Bharatmala Pariyojana

  • It is a centrally-sponsored and funded the Road and Highways project.
  • It is an umbrella program for the highways sector that focuses on optimizing the efficiency of freight and passenger movement across the country by bridging critical infrastructure.
  • The total investment for 83,677 km committed new highways is estimated at ₹5.35 lakh crore making it the single largest outlay for a government road construction scheme.
  • It works for the development of Economic Corridors, Inter Corridors and Feeder Routes, National Corridor Efficiency Improvement, Border and International connectivity roads, Coastal and Port connectivity roads and Green-field expressways.
  • The ambitious umbrella programme has subsumed all existing Highway Projects including the flagship National Highways Development Project (NHDP), launched in 1998.

Key features:

  • Improvement in the efficiency of existing corridors through the development of Multimodal Logistics Parks and elimination of chokepoint.
  • Multimodal Logistics Parks are a key policy initiative of the Government of India to improve the country’s logistics sector by lowering overall freight costs, reducing vehicular pollution and congestion, and cutting warehousing costs.
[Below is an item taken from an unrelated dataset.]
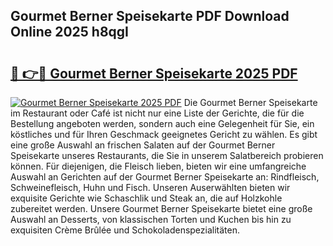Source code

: ## Gourmet Berner Speisekarte PDF Download Online 2025 h8qgI

# <h2><a href="http://gcbkm1d.nevu.top/?p=Gourmet+Berner+Speisekarte">🔗 👉🔴 Gourmet Berner Speisekarte 2025 PDF</a></h2>

[![Gourmet Berner Speisekarte 2025 PDF](https://i.imgur.com/dBaPXMq.png)](http://gcbkm1d.nevu.top/?p=Gourmet+Berner+Speisekarte)
Die Gourmet Berner Speisekarte im Restaurant oder Café ist nicht nur eine Liste der Gerichte, die für die Bestellung angeboten werden, sondern auch eine Gelegenheit für Sie, ein köstliches und für Ihren Geschmack geeignetes Gericht zu wählen. Es gibt eine große Auswahl an frischen Salaten auf der Gourmet Berner Speisekarte unseres Restaurants, die Sie in unserem Salatbereich probieren können. Für diejenigen, die Fleisch lieben, bieten wir eine umfangreiche Auswahl an Gerichten auf der Gourmet Berner Speisekarte an: Rindfleisch, Schweinefleisch, Huhn und Fisch. Unseren Auserwählten bieten wir exquisite Gerichte wie Schaschlik und Steak an, die auf Holzkohle zubereitet werden. Unsere Gourmet Berner Speisekarte bietet eine große Auswahl an Desserts, von klassischen Torten und Kuchen bis hin zu exquisiten Crème Brûlée und Schokoladenspezialitäten.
A chokepoint is a single point through which all incoming and outgoing network traffic is funnelled and hence, leads to congestion and traffic.
  • Enhance focus on improving connectivity in North East and leveraging synergies with Inland Waterways.
  • Emphasis on the use of scientific and technological planning for Project Preparation and Asset Monitoring.
  • Satellite mapping of corridors to identify up-gradation requirements.
  • Delegation of powers to expedite project delivery for successful completion of Phase I by 2022.